人工知能(AI)は社会に多く貢献しているが、AIを活用したディープフェイクは大きなの犯罪を生み出している。AIが生成したディープフェイク、特にイーロン・マスクが登場するディープフェイクは消費者から金などを騙し取るのに使用されており、世界で推定120億ドル(約1兆8000億円)の詐欺被害を引き起こしている。
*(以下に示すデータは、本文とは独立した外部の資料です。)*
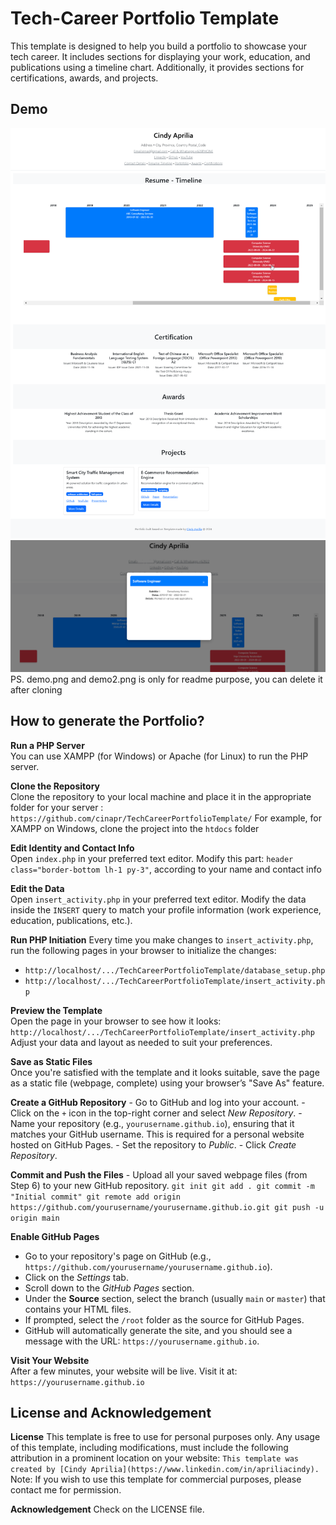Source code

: # Tech-Career Portfolio Template

This template is designed to help you build a portfolio to showcase your tech career. 
It includes sections for displaying your work, education, and publications using a timeline chart. 
Additionally, it provides sections for certifications, awards, and projects.

## Demo
![Portfolio Template Screenshot](./demo.png)
![Portfolio Template Screenshot](./demo2.png)
PS. demo.png and demo2.png is only for readme purpose, you can delete it after cloning

## How to generate the Portfolio?

**Run a PHP Server**  
    You can use XAMPP (for Windows) or Apache (for Linux) to run the PHP server.
    
**Clone the Repository**  
Clone the repository to your local machine and place it in the appropriate folder for your server : `https://github.com/cinapr/TechCareerPortfolioTemplate/` 
For example, for XAMPP on Windows, clone the project into the `htdocs` folder
    
**Edit Identity and Contact Info**  
Open `index.php` in your preferred text editor.
Modify this part: `header class="border-bottom lh-1 py-3"`, according to your name and contact info
    
**Edit the Data**  
Open `insert_activity.php` in your preferred text editor. 
Modify the data inside the `INSERT` query to match your profile information (work experience, education, publications, etc.).
    
**Run PHP Initiation** 
Every time you make changes to `insert_activity.php`, run the following pages in your browser to initialize the changes: 
- `http://localhost/.../TechCareerPortfolioTemplate/database_setup.php` 
- `http://localhost/.../TechCareerPortfolioTemplate/insert_activity.php`
    
**Preview the Template**  
Open the page in your browser to see how it looks:
`http://localhost/.../TechCareerPortfolioTemplate/insert_activity.php`
Adjust your data and layout as needed to suit your preferences.
    
**Save as Static Files**  
Once you're satisfied with the template and it looks suitable, save the page as a static file (webpage, complete) using your browser’s "Save As" feature.
    
**Create a GitHub Repository**
    -   Go to GitHub and log into your account.
    -   Click on the `+` icon in the top-right corner and select *New Repository*.
    -   Name your repository (e.g., `yourusername.github.io`), ensuring that it matches your GitHub username. This is required for a personal website hosted on GitHub Pages.
    -   Set the repository to *Public*.
    -   Click *Create Repository*.

**Commit and Push the Files**
    -   Upload all your saved webpage files (from Step 6) to your new GitHub repository.
    `git init
    git add .
    git commit -m "Initial commit"
    git remote add origin https://github.com/yourusername/yourusername.github.io.git
    git push -u origin main` 
    
    
**Enable GitHub Pages**
-   Go to your repository's page on GitHub (e.g., `https://github.com/yourusername/yourusername.github.io`).
-   Click on the *Settings* tab.
-   Scroll down to the *GitHub Pages* section.
-   Under the **Source** section, select the branch (usually `main` or `master`) that contains your HTML files.
-   If prompted, select the `/root` folder as the source for GitHub Pages.
-   GitHub will automatically generate the site, and you should see a message with the URL: `https://yourusername.github.io`.

**Visit Your Website**  
After a few minutes, your website will be live. Visit it at:
`https://yourusername.github.io`


## License and Acknowledgement
**License**
This template is free to use for personal purposes only. 
Any usage of this template, including modifications, must include the following attribution in a prominent location on your website:
`This template was created by [Cindy Aprilia](https://www.linkedin.com/in/apriliacindy). `
Note: If you wish to use this template for commercial purposes, please contact me for permission.

**Acknowledgement**
Check on the LICENSE file.
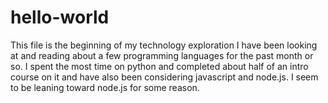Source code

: # hello-world
This file is the beginning of my technology exploration
I have been looking at and reading about a few programming languages for
the past month or so. I spent the most time on python and completed about half of an intro course
on it and have also been considering javascript and node.js.
I seem to be leaning toward node.js for some reason. 

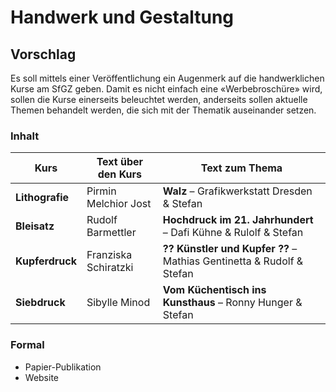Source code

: # Handwerk und Gestaltung

## Vorschlag 
Es soll mittels einer Veröffentlichung ein Augenmerk auf die handwerklichen Kurse am SfGZ geben. Damit es nicht einfach eine «Werbebroschüre» wird, sollen die Kurse einerseits beleuchtet werden, anderseits sollen aktuelle Themen behandelt werden, die sich mit der Thematik auseinander setzen.


### Inhalt


| Kurs                              | Text über den Kurs   | Text zum Thema                                                | 
|-----------------------------------|----------------------|---------------------------------------------------------------| 
| **Lithografie**                       | Pirmin Melchior Jost | **Walz** –  Grafikwerkstatt Dresden & Stefan                      | 
| **Bleisatz**                          | Rudolf Barmettler    | **Hochdruck im 21. Jahrhundert** – Dafi Kühne & Rulolf & Stefan   | 
| **Kupferdruck**                       | Franziska Schiratzki | **?? Künstler und Kupfer ??** – Mathias Gentinetta & Rudolf & Stefan | 
| **Siebdruck**                         | Sibylle Minod        | **Vom Küchentisch ins Kunsthaus** – Ronny Hunger & Stefan         | 


### Formal
* Papier-Publikation
* Website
脅威を検知するプラットフォームを展開するSensity(センシティ)の
報告によると、こうした超リアルな偽のデジタルコンテンツが洗練される中、詐欺を働く者らは世界一の富豪であるマスクをお気に入りのディープフェイクとして利用している。詐欺師らは悪意を持ってAIを使っており、こうしたディープフェイクは企業や個人、政府などにとって脅威となっている。米CBSテレビはこのほど、ディープフェイクがもたらす驚くべき損害を報じた。AIディープフェイクに関連する詐欺被害は今後3年間で3倍以上の400億ドル(約6兆円)に達すると予測されているのだという。
AIディープフェイクがもっともらしく見える理由
ディープフェイクは深層学習(ディープラーニング)や敵対的生成ネットワーク(GAN)などの高度なAI技術を利用して、本物とほとんど見分けがつかない偽の動画や音声、画像を作り出す。これらのツールはかすかな表情や声のパターン、癖すらも模倣することができ、作り出すものを本物らしくしている。詐欺師らはあなたが信頼する人物になりすまして投資を要求する。
AIディープフェイクが広く浸透しているのには主に3つの理由がある。
1. 超リアルななりすまし
AIアルゴリズムの進歩により、顔の特徴や動きを融合させられるようになった。例えば、ある人物の顔を別の人物の体とリアルタイムで組み合わせることができる。多少の欠陥やぎこちなさがあるかもしれないが、ディープフェイクは無防備な人に本物だと思い込ませさえすればいいのだ。判別が難しい顔の入れ替えについては下にある動画を参照してほしい。
2. 音声クローン技術
わずか数秒の録音された音声を使うだけで、AIツールはイントネーションや感情の抑揚を含め、人の声を複製することができる。これにより、詐欺師らは恋人や共同事業者、経営者になりすますことができる。
3. ディープフェイク・ツールの広がり
現在、強力なAIプログラムが数多く一般公開されており、往々にして無料で利用できる。このような技術を多くの人が利用できるようになったことで、さほどスキルを持たない悪意ある者たちはもっともらしい偽物を作り出す力を手にしている。